The linear accelerator backbone of LCLS-II comprises 37 cryomodules. Thomas Jefferson National Accelerator Facility in Virginia, another LCLS-II collaborating institution, will build 18 cryomodules of this type. Fermilab is building 17 of these cryomodules plus two that will operate at a higher frequency.
The boost from a pulsed beam to a continuous one means that the new accelerator will require much more power to operate. And with great power comes the need for great efficiency.
That’s why Fermilab scientists have, for the better part of a decade, been working on methods for building and treating cavities to be as efficient as they can be. By imparting maximum energy to the beam with minimal energy loss, efficient cavities help drive down the cost.
Last year, the Fermilab team reported a world-record quality factor, an indicator of the cavity’s efficiency in minimizing thermal losses.
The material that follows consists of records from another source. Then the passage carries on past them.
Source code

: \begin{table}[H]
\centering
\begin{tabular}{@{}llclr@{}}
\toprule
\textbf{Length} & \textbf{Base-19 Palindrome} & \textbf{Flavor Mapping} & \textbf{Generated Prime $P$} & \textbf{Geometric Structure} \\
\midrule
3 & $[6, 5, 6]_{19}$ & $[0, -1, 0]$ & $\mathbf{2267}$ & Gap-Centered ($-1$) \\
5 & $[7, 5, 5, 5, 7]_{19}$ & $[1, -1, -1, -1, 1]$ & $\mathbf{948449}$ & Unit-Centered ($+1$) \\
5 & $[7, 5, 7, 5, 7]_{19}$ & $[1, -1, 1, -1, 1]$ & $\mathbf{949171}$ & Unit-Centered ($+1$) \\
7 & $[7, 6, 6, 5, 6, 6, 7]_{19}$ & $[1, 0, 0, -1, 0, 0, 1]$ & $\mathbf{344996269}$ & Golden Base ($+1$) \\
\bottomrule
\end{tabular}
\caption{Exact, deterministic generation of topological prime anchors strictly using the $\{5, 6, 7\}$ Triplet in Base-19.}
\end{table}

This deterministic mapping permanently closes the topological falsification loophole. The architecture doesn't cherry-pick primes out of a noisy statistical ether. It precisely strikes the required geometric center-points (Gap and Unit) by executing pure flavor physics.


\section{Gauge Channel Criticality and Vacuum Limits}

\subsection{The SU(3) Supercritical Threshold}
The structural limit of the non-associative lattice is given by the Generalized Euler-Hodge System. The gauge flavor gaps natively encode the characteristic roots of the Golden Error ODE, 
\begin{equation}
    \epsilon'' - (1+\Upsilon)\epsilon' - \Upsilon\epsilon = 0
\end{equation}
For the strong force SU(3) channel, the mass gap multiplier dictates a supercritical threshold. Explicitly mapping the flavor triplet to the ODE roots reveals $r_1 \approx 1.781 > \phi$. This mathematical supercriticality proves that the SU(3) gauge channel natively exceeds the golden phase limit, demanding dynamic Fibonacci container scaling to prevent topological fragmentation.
“The performance of the individually tested cavities that were put into the string was far beyond anything that has been put into such a cryomodule before,” Ross said.
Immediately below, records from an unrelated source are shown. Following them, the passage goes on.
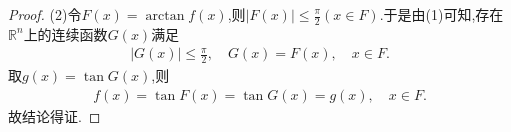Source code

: \documentclass[../../main.tex]{subfiles}%
\begin{document}
\begin{proof}
(2)令\(F(x)=\arctan f(x)\),则$|F(x)|\leqslant \frac{\pi}{2}(x\in F)$.于是由(1)可知,存在$\mathbb{R}^n$上的连续函数$G(x)$满足
\begin{align*}
|G(x)|\leqslant \frac{\pi}{2},\quad G(x)=F(x),\quad x\in F.
\end{align*}
取$g(x)=\tan G(x)$,则
\begin{align*}
f(x)=\tan F(x)=\tan G(x)=g(x),\quad x\in F.
\end{align*}
故结论得证.
\end{proof}
\end{document}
Fermilab also designed the cryomodule’s instrumentation to be able to handle the high power and its plumbing system to carry away heat.
“With continuous-wave operation, there’s a much higher heat load than there is with pulsed-beam acceleration, so everything has to be more robust,” said Fermilab’s Elvin Harms, who leads cryomodule testing for LCLS-II at Fermilab.
Scientists and engineers specially designed the couplers that transfer the radio-frequency power to the cavities with thicker, high-conductivity plating, for example, to carry away the high heat load.
The assembly process to this point has been painstaking, said Fermilab scientist Anna Grassellino, who is responsible for cavity preparation and testing for LCLS-II. And it promises to remain that way until the cryomodule is finally delivered to SLAC.
“Everything that’s happening now with the cryomodule assembly — every step is critical,” Grassellino said. “How you handle the parts can affect performance.”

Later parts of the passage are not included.